Problem:
Your reply should be the entries, output word for word, with each picture omitted.

+++ Recorded information +++

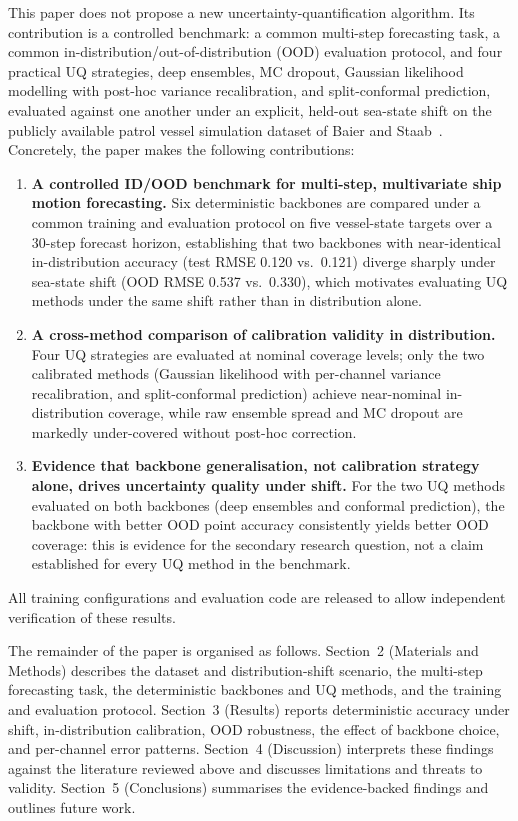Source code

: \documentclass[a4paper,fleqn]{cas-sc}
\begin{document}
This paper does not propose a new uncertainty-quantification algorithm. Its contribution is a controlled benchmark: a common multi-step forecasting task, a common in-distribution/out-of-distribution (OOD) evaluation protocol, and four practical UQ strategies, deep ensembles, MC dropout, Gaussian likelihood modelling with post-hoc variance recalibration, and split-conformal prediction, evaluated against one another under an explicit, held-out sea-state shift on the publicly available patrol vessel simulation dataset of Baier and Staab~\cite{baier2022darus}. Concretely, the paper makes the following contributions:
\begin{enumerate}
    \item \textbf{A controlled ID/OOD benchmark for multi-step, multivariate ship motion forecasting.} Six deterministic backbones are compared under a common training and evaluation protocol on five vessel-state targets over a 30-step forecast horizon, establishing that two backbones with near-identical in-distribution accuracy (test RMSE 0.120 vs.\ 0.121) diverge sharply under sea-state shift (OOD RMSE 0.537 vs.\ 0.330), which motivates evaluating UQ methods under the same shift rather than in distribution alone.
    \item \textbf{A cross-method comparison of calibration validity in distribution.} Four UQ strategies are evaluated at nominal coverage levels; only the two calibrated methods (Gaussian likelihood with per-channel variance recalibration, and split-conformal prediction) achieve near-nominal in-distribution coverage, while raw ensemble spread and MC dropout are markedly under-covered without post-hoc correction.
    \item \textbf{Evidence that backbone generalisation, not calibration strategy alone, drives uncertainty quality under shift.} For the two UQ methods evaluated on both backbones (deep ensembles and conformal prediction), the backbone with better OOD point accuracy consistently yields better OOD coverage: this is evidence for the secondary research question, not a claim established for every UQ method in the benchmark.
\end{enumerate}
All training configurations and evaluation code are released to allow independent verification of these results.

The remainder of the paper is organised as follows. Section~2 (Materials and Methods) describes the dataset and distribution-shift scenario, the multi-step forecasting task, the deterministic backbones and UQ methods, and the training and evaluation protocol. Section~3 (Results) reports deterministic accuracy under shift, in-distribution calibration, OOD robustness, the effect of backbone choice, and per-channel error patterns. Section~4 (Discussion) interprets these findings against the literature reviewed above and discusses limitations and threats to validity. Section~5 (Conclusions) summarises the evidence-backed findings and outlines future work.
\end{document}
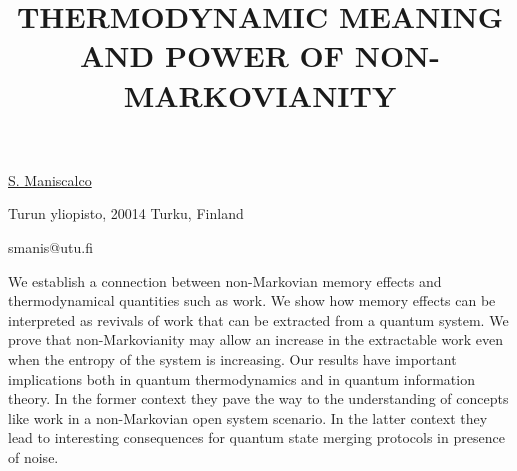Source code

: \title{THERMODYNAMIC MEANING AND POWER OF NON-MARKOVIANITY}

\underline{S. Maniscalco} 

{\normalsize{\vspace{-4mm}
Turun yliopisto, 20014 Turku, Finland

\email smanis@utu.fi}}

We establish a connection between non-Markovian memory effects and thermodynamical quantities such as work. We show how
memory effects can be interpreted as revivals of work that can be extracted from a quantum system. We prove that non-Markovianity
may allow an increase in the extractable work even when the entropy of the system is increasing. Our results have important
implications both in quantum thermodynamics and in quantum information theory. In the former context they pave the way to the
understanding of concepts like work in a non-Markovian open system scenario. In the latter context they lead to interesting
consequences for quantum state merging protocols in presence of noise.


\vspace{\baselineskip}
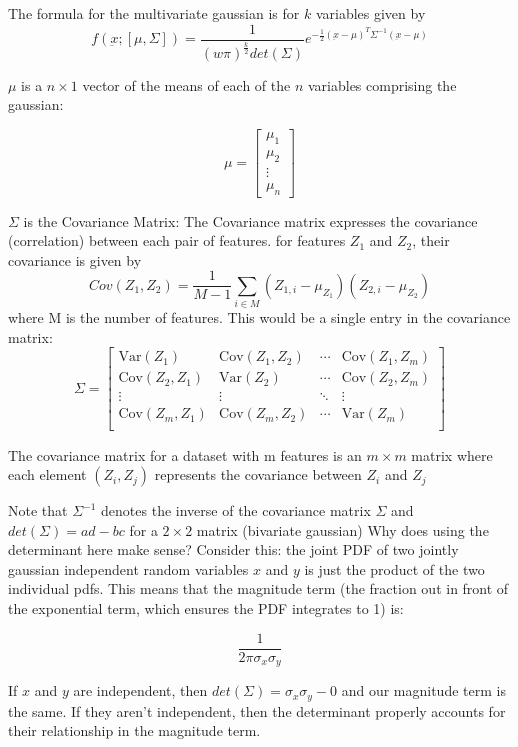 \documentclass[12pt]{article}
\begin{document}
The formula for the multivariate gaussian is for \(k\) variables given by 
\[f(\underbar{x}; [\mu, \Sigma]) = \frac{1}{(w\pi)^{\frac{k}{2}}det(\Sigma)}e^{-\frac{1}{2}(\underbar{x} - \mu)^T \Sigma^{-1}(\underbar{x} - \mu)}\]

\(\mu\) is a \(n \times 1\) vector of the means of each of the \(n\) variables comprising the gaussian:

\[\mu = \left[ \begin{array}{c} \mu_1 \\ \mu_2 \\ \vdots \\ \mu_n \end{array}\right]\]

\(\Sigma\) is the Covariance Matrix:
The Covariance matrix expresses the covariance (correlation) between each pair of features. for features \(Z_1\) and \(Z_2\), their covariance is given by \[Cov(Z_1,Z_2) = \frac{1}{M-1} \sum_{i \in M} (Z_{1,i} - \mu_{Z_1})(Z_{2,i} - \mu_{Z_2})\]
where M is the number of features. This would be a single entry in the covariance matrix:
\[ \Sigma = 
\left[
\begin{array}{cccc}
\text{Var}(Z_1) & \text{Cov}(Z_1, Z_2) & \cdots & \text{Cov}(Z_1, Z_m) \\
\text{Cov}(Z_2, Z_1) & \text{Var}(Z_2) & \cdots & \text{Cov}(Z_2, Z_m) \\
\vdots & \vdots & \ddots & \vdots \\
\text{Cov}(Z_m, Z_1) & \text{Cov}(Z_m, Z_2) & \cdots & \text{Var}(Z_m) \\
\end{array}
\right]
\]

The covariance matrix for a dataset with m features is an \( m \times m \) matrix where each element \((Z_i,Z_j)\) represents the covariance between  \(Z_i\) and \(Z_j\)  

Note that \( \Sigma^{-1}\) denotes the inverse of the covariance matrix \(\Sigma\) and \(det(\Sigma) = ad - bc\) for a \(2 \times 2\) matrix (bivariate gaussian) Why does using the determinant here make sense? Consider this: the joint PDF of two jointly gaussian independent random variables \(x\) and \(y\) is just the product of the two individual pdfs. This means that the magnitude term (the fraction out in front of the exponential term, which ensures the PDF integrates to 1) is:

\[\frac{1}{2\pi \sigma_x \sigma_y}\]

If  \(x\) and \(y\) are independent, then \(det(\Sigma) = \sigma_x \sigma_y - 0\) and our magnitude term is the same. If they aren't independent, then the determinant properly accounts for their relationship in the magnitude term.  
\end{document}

+++

Solution to this task:
Source code

: \documentclass[a4paper,fleqn]{cas-sc}
\begin{document}
This paper does not propose a new uncertainty-quantification algorithm. Its contribution is a controlled benchmark: a common multi-step forecasting task, a common in-distribution/out-of-distribution (OOD) evaluation protocol, and four practical UQ strategies, deep ensembles, MC dropout, Gaussian likelihood modelling with post-hoc variance recalibration, and split-conformal prediction, evaluated against one another under an explicit, held-out sea-state shift on the publicly available patrol vessel simulation dataset of Baier and Staab~\cite{baier2022darus}. Concretely, the paper makes the following contributions:
\begin{enumerate}
    \item \textbf{A controlled ID/OOD benchmark for multi-step, multivariate ship motion forecasting.} Six deterministic backbones are compared under a common training and evaluation protocol on five vessel-state targets over a 30-step forecast horizon, establishing that two backbones with near-identical in-distribution accuracy (test RMSE 0.120 vs.\ 0.121) diverge sharply under sea-state shift (OOD RMSE 0.537 vs.\ 0.330), which motivates evaluating UQ methods under the same shift rather than in distribution alone.
    \item \textbf{A cross-method comparison of calibration validity in distribution.} Four UQ strategies are evaluated at nominal coverage levels; only the two calibrated methods (Gaussian likelihood with per-channel variance recalibration, and split-conformal prediction) achieve near-nominal in-distribution coverage, while raw ensemble spread and MC dropout are markedly under-covered without post-hoc correction.
    \item \textbf{Evidence that backbone generalisation, not calibration strategy alone, drives uncertainty quality under shift.} For the two UQ methods evaluated on both backbones (deep ensembles and conformal prediction), the backbone with better OOD point accuracy consistently yields better OOD coverage: this is evidence for the secondary research question, not a claim established for every UQ method in the benchmark.
\end{enumerate}
All training configurations and evaluation code are released to allow independent verification of these results.

The remainder of the paper is organised as follows. Section~2 (Materials and Methods) describes the dataset and distribution-shift scenario, the multi-step forecasting task, the deterministic backbones and UQ methods, and the training and evaluation protocol. Section~3 (Results) reports deterministic accuracy under shift, in-distribution calibration, OOD robustness, the effect of backbone choice, and per-channel error patterns. Section~4 (Discussion) interprets these findings against the literature reviewed above and discusses limitations and threats to validity. Section~5 (Conclusions) summarises the evidence-backed findings and outlines future work.
\end{document}
Source code

: \title{THERMODYNAMIC MEANING AND POWER OF NON-MARKOVIANITY}

\underline{S. Maniscalco} 

{\normalsize{\vspace{-4mm}
Turun yliopisto, 20014 Turku, Finland

\email smanis@utu.fi}}

We establish a connection between non-Markovian memory effects and thermodynamical quantities such as work. We show how
memory effects can be interpreted as revivals of work that can be extracted from a quantum system. We prove that non-Markovianity
may allow an increase in the extractable work even when the entropy of the system is increasing. Our results have important
implications both in quantum thermodynamics and in quantum information theory. In the former context they pave the way to the
understanding of concepts like work in a non-Markovian open system scenario. In the latter context they lead to interesting
consequences for quantum state merging protocols in presence of noise.


\vspace{\baselineskip}
 \documentclass[12pt]{article}
\begin{document}
The formula for the multivariate gaussian is for \(k\) variables given by 
\[f(\underbar{x}; [\mu, \Sigma]) = \frac{1}{(w\pi)^{\frac{k}{2}}det(\Sigma)}e^{-\frac{1}{2}(\underbar{x} - \mu)^T \Sigma^{-1}(\underbar{x} - \mu)}\]

\(\mu\) is a \(n \times 1\) vector of the means of each of the \(n\) variables comprising the gaussian:

\[\mu = \left[ \begin{array}{c} \mu_1 \\ \mu_2 \\ \vdots \\ \mu_n \end{array}\right]\]

\(\Sigma\) is the Covariance Matrix:
The Covariance matrix expresses the covariance (correlation) between each pair of features. for features \(Z_1\) and \(Z_2\), their covariance is given by \[Cov(Z_1,Z_2) = \frac{1}{M-1} \sum_{i \in M} (Z_{1,i} - \mu_{Z_1})(Z_{2,i} - \mu_{Z_2})\]
where M is the number of features. This would be a single entry in the covariance matrix:
\[ \Sigma = 
\left[
\begin{array}{cccc}
\text{Var}(Z_1) & \text{Cov}(Z_1, Z_2) & \cdots & \text{Cov}(Z_1, Z_m) \\
\text{Cov}(Z_2, Z_1) & \text{Var}(Z_2) & \cdots & \text{Cov}(Z_2, Z_m) \\
\vdots & \vdots & \ddots & \vdots \\
\text{Cov}(Z_m, Z_1) & \text{Cov}(Z_m, Z_2) & \cdots & \text{Var}(Z_m) \\
\end{array}
\right]
\]

The covariance matrix for a dataset with m features is an \( m \times m \) matrix where each element \((Z_i,Z_j)\) represents the covariance between  \(Z_i\) and \(Z_j\)  

Note that \( \Sigma^{-1}\) denotes the inverse of the covariance matrix \(\Sigma\) and \(det(\Sigma) = ad - bc\) for a \(2 \times 2\) matrix (bivariate gaussian) Why does using the determinant here make sense? Consider this: the joint PDF of two jointly gaussian independent random variables \(x\) and \(y\) is just the product of the two individual pdfs. This means that the magnitude term (the fraction out in front of the exponential term, which ensures the PDF integrates to 1) is:

\[\frac{1}{2\pi \sigma_x \sigma_y}\]

If  \(x\) and \(y\) are independent, then \(det(\Sigma) = \sigma_x \sigma_y - 0\) and our magnitude term is the same. If they aren't independent, then the determinant properly accounts for their relationship in the magnitude term.  
\end{document}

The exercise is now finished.